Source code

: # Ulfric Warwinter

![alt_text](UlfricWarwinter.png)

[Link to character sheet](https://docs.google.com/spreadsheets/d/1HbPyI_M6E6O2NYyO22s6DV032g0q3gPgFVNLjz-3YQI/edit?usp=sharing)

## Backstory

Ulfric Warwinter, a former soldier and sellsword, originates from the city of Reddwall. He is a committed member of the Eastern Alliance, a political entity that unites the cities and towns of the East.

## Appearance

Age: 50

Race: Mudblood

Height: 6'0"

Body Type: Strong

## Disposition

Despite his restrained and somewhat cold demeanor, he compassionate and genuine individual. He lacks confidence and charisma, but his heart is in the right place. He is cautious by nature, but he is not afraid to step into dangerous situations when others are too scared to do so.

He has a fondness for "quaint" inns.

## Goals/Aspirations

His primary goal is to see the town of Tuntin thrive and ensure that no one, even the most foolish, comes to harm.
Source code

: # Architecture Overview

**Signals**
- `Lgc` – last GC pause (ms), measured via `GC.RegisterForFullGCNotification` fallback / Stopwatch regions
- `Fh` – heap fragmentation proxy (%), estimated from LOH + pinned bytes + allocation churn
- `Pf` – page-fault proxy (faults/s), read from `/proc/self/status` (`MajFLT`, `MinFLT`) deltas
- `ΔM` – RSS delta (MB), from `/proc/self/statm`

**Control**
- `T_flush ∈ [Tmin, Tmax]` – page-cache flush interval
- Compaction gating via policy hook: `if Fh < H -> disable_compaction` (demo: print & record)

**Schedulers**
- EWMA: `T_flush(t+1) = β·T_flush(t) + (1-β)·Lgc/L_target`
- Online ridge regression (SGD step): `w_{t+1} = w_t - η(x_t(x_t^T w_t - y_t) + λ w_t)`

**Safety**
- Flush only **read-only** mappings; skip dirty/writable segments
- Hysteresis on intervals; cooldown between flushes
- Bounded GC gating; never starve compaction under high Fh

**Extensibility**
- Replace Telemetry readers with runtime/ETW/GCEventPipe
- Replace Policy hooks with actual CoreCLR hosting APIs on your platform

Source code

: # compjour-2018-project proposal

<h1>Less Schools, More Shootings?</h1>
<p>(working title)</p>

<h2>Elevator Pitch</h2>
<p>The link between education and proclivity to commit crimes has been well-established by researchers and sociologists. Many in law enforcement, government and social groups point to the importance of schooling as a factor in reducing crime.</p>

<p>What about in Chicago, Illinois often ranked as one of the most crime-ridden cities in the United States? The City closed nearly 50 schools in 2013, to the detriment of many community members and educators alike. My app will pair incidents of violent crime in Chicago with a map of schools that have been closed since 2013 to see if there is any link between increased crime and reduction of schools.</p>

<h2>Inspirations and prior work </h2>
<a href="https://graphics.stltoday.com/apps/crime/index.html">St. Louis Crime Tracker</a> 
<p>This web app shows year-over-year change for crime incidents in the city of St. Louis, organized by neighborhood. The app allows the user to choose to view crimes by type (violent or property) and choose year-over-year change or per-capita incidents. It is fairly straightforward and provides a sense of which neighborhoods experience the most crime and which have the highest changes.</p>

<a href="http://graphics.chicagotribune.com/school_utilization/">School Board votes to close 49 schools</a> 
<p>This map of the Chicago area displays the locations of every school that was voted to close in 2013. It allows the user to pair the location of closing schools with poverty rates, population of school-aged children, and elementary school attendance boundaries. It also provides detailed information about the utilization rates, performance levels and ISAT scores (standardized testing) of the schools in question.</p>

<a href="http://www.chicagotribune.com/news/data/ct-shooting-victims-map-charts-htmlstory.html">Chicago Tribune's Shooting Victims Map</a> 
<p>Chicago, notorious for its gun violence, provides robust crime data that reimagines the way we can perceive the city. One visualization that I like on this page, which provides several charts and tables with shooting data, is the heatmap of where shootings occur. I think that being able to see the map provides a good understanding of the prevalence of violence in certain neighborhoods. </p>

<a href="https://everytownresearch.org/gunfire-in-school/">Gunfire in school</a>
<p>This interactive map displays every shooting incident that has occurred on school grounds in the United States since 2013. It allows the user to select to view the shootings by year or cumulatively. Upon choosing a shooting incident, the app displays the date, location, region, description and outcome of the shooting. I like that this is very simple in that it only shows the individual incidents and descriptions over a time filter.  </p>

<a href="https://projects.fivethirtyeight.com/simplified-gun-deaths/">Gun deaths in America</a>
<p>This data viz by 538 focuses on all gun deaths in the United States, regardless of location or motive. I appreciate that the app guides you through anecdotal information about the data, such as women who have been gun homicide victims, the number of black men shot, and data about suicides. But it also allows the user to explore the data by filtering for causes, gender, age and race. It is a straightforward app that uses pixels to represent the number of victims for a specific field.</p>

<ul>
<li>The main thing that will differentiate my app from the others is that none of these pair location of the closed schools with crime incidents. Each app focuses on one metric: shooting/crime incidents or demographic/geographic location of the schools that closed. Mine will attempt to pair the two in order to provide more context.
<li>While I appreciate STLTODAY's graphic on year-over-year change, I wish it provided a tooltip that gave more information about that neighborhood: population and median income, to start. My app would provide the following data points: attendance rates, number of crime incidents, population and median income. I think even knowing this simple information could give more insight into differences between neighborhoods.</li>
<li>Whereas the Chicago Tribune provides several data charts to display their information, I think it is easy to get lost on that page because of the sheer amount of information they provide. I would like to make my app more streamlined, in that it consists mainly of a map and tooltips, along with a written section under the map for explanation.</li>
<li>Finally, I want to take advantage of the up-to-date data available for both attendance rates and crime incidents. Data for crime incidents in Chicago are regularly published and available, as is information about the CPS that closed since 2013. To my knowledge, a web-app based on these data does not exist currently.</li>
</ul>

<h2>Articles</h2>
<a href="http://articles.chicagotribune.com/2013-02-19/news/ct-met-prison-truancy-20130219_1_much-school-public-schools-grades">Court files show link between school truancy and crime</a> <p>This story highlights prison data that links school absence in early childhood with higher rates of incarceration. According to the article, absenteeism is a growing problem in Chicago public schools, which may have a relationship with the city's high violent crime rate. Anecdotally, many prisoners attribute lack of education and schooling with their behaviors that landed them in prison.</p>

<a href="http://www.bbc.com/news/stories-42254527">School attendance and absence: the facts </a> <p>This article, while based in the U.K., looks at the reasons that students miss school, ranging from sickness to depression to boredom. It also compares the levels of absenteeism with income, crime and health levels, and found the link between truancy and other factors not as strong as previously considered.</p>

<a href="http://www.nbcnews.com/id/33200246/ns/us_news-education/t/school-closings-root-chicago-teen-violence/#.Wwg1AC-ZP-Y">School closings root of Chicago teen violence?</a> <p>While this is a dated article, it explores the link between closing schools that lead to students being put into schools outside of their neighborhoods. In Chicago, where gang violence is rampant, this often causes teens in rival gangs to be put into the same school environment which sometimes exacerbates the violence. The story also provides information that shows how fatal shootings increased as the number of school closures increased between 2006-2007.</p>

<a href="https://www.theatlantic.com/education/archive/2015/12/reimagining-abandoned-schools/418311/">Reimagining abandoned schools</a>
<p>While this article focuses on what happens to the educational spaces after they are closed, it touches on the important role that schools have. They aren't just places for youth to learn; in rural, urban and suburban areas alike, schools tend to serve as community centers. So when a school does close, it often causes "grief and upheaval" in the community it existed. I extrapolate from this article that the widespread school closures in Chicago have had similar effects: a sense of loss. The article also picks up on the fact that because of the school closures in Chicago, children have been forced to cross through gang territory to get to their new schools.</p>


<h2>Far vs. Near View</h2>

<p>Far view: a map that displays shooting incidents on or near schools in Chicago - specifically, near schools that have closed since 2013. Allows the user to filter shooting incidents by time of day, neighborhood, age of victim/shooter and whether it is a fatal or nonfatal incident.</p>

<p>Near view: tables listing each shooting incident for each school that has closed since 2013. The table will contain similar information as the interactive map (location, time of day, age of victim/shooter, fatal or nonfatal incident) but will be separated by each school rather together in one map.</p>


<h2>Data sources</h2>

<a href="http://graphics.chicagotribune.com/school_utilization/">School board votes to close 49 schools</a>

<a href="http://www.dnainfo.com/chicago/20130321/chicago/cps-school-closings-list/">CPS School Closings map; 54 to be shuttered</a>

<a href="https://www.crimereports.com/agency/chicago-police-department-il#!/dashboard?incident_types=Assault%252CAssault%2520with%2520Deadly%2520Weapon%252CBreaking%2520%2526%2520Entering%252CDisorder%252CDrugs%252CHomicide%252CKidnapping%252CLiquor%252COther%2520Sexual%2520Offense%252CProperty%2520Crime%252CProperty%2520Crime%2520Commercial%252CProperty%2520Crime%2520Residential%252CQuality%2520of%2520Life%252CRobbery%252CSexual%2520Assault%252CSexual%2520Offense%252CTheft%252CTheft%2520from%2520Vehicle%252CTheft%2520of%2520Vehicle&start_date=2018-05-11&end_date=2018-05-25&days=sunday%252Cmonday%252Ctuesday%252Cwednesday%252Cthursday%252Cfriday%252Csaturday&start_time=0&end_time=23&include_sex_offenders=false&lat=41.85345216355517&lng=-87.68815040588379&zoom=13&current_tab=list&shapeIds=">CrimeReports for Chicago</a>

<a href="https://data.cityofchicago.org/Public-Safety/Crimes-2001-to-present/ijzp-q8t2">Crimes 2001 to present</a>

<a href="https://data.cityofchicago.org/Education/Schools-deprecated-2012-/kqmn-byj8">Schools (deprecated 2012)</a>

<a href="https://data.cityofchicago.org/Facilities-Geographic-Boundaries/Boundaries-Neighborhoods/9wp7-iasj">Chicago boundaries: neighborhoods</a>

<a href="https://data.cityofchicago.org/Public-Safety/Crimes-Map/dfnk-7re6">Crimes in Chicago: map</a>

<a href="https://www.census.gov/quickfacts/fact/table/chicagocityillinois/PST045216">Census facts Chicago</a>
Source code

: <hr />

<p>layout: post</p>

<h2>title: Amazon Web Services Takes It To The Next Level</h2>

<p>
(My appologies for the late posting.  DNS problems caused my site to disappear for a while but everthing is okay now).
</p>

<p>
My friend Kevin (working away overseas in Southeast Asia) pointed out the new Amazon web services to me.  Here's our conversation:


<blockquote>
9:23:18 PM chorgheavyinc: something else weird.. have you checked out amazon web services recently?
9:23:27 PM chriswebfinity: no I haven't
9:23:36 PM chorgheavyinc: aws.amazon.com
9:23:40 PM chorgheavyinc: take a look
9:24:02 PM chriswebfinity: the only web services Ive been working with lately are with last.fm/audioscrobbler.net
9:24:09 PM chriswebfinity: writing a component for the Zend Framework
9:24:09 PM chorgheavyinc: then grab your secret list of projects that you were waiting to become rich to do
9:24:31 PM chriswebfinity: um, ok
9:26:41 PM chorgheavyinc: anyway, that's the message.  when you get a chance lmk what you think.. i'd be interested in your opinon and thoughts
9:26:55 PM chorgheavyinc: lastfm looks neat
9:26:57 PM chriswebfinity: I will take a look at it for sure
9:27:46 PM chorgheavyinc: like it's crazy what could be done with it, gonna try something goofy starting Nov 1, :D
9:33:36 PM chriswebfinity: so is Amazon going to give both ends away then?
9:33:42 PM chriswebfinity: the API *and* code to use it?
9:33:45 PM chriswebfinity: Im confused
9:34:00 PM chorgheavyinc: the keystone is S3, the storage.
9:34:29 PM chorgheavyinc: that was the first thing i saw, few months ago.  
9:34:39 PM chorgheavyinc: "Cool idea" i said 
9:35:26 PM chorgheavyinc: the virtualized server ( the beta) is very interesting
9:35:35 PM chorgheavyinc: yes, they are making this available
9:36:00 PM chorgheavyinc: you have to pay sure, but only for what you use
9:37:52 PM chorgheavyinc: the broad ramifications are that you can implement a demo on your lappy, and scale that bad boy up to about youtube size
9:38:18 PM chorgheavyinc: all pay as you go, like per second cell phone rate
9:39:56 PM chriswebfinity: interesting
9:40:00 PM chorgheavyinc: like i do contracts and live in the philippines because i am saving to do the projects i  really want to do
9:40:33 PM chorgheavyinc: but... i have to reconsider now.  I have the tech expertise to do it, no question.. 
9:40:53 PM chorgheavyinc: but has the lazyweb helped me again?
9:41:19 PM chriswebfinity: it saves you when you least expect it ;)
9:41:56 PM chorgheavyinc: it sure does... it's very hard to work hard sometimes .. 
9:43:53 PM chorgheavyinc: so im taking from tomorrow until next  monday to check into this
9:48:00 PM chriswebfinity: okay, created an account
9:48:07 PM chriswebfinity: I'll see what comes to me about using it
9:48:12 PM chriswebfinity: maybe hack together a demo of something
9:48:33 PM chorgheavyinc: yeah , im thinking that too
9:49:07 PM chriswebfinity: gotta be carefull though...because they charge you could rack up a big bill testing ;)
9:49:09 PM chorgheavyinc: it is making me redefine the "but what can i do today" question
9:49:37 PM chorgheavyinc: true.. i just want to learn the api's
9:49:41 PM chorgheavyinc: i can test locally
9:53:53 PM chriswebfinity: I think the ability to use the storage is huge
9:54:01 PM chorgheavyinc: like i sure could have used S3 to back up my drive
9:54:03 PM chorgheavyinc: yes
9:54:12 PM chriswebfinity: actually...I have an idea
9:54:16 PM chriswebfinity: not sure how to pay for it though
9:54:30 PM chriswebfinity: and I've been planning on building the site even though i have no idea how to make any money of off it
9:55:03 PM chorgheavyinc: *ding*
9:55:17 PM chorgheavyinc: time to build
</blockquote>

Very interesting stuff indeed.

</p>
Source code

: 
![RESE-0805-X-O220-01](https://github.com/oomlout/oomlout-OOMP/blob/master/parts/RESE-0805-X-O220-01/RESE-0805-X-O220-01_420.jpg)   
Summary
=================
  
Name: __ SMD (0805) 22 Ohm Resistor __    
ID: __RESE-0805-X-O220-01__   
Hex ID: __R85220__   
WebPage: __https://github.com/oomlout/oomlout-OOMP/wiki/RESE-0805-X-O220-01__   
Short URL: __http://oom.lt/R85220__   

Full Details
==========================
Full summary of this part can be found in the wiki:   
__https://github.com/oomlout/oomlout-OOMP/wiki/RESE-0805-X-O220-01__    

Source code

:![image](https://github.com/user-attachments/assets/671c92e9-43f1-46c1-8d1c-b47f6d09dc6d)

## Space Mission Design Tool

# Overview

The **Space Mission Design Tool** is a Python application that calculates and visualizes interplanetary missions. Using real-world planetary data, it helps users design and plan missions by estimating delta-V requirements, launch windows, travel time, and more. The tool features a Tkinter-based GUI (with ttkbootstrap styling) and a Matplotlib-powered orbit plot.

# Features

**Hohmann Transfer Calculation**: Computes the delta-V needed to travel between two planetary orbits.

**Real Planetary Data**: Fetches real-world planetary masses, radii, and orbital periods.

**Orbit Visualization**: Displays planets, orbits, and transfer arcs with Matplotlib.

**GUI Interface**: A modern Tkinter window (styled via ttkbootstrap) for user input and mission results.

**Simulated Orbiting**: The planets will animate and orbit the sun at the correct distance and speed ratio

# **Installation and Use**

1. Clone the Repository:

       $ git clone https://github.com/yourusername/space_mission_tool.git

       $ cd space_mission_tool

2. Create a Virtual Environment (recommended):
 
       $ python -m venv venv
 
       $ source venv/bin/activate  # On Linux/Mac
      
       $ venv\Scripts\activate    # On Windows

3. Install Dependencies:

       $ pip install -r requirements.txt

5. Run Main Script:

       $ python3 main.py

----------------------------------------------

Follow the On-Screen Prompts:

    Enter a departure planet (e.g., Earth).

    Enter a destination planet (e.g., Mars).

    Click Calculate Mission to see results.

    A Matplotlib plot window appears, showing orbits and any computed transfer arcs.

++++++++++++++++++++

→ Your instructions: In the entries above, the lines from the one bearing "<h2>Elevator Pitch</h2>" up to and including the one bearing "Shooting Victims Map</a>" should be transcribed exactly; no other line is wanted.

→ Answer space:
<h2>Elevator Pitch</h2>
<p>The link between education and proclivity to commit crimes has been well-established by researchers and sociologists. Many in law enforcement, government and social groups point to the importance of schooling as a factor in reducing crime.</p>

<p>What about in Chicago, Illinois often ranked as one of the most crime-ridden cities in the United States? The City closed nearly 50 schools in 2013, to the detriment of many community members and educators alike. My app will pair incidents of violent crime in Chicago with a map of schools that have been closed since 2013 to see if there is any link between increased crime and reduction of schools.</p>

<h2>Inspirations and prior work </h2>
<a href="https://graphics.stltoday.com/apps/crime/index.html">St. Louis Crime Tracker</a> 
<p>This web app shows year-over-year change for crime incidents in the city of St. Louis, organized by neighborhood. The app allows the user to choose to view crimes by type (violent or property) and choose year-over-year change or per-capita incidents. It is fairly straightforward and provides a sense of which neighborhoods experience the most crime and which have the highest changes.</p>

<a href="http://graphics.chicagotribune.com/school_utilization/">School Board votes to close 49 schools</a> 
<p>This map of the Chicago area displays the locations of every school that was voted to close in 2013. It allows the user to pair the location of closing schools with poverty rates, population of school-aged children, and elementary school attendance boundaries. It also provides detailed information about the utilization rates, performance levels and ISAT scores (standardized testing) of the schools in question.</p>

<a href="http://www.chicagotribune.com/news/data/ct-shooting-victims-map-charts-htmlstory.html">Chicago Tribune's Shooting Victims Map</a> 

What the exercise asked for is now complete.